Bijections for pairs of non-crossing lattice paths and walks in the plane

TL;DR

This paper provides a bijective proof for the equality in the count of pairs of non-crossing lattice paths with specific constraints, extending known results and offering new combinatorial correspondences in lattice walk problems.

Contribution

It introduces a bijective proof for the enumeration of pairs of non-crossing lattice paths for k=2, generalizing classical results and connecting various constrained walk models.

Findings

Bijection established for pairs of non-crossing paths with no below x-axis constraint.

New combinatorial correspondences among constrained lattice walks in different regions.
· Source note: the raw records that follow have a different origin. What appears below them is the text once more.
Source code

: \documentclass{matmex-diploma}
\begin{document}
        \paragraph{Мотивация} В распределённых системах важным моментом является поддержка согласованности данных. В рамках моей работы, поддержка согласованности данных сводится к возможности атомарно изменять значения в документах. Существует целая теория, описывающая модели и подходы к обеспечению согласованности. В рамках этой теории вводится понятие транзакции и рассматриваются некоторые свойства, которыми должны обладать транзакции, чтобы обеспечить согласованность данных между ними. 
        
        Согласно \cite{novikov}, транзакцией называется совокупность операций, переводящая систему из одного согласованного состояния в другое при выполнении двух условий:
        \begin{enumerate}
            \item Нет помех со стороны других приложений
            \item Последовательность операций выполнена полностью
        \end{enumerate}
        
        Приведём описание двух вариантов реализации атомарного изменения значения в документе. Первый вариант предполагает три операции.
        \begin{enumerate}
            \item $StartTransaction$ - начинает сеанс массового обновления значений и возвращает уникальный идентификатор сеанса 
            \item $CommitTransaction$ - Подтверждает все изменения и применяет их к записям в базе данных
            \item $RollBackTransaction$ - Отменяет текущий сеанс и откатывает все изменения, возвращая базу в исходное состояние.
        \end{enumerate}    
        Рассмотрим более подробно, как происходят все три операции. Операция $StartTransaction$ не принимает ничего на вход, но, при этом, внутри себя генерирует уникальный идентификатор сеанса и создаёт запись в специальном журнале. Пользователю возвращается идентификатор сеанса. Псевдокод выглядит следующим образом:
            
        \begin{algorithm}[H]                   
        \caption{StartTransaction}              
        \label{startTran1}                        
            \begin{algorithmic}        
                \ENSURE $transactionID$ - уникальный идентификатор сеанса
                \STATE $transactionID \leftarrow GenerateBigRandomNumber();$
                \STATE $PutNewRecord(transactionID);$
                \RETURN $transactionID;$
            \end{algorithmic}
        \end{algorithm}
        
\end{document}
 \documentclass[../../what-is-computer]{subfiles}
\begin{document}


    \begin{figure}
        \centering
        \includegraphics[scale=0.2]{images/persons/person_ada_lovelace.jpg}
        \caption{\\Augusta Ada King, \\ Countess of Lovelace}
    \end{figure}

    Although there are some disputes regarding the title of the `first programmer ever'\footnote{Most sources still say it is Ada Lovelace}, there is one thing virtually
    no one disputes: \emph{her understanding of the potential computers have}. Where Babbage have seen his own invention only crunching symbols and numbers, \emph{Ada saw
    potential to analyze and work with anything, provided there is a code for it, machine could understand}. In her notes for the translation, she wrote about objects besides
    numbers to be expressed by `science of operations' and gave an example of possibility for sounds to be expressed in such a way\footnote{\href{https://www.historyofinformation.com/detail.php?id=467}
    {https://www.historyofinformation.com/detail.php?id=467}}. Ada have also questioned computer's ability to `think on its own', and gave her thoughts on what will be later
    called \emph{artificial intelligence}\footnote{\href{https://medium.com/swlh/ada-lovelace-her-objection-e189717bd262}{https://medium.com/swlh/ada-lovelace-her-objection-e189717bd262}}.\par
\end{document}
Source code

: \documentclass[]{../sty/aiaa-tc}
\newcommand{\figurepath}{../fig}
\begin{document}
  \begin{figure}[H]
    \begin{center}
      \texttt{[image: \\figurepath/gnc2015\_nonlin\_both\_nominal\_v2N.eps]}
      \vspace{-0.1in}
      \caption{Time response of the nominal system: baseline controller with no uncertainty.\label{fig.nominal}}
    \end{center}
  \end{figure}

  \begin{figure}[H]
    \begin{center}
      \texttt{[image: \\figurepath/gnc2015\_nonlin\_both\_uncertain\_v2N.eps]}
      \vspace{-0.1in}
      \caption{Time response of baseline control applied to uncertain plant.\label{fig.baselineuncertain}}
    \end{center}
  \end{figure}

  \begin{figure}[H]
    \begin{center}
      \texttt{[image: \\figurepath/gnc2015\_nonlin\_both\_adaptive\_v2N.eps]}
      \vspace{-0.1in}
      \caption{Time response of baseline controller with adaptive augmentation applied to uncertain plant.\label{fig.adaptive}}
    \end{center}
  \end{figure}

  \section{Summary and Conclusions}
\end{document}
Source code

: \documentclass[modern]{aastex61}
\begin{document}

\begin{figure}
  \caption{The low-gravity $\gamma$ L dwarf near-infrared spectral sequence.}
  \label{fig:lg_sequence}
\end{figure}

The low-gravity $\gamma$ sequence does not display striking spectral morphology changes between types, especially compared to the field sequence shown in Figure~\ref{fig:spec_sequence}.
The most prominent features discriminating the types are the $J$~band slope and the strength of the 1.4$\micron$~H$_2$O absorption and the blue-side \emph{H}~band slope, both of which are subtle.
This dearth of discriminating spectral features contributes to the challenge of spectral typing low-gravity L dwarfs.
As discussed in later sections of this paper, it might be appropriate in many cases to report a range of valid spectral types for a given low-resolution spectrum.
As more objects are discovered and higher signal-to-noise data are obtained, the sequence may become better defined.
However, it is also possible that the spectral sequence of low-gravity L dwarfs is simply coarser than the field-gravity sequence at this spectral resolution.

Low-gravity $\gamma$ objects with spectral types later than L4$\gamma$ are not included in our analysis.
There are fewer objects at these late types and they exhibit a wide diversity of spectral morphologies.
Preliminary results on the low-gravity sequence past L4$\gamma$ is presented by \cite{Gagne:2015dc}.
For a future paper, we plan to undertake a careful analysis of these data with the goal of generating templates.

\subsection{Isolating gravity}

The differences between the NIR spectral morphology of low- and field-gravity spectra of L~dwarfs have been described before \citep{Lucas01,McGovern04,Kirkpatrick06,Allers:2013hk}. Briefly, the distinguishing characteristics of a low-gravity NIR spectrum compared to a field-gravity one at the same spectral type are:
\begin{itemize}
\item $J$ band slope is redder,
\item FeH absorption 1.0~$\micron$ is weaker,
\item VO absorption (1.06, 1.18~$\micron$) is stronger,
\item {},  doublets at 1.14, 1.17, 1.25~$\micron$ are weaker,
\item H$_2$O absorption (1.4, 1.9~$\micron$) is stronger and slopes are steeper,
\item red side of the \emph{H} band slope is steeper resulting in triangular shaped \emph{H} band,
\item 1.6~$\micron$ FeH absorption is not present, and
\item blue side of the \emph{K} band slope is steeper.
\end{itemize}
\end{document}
Partial solution to counting walks ending on the diagonal in the first octant.

Abstract

It is a classical result in combinatorics that among lattice paths with 2m steps U=(1,1) and D=(1,-1) starting at the origin, the number of those that do not go below the x-axis equals the number of those that end on the x-axis. A much more unfamiliar fact is that the analogous equality obtained by replacing single paths with k-tuples of non-crossing paths holds for every k. This result has appeared in the literature in different contexts involving plane partitions (where it was proved by Proctor), partially ordered sets, Young tableaux, and lattice walks, but no bijective proof for k>1 seems to be known. In this paper we give a bijective proof of the equality for k=2, showing that for pairs of non-crossing lattice paths with 2m steps U and D, the number of those that do not go below the x-axis equals the number of those that end on the x-axis. Translated in terms of walks in the plane starting at the origin with 2m unit steps in the four coordinate directions, our work provides correspondences among those constrained to the first octant, those constrained to the first quadrant that end on the x-axis, and those in the upper half-plane that end at the origin. Our bijections, which are defined in more generality, also prove new results where different endpoints are allowed, and they give a bijective proof of the formula for the number of walks in the first octant that end on the diagonal, partially answering a question of Bousquet-M\'elou and Mishna.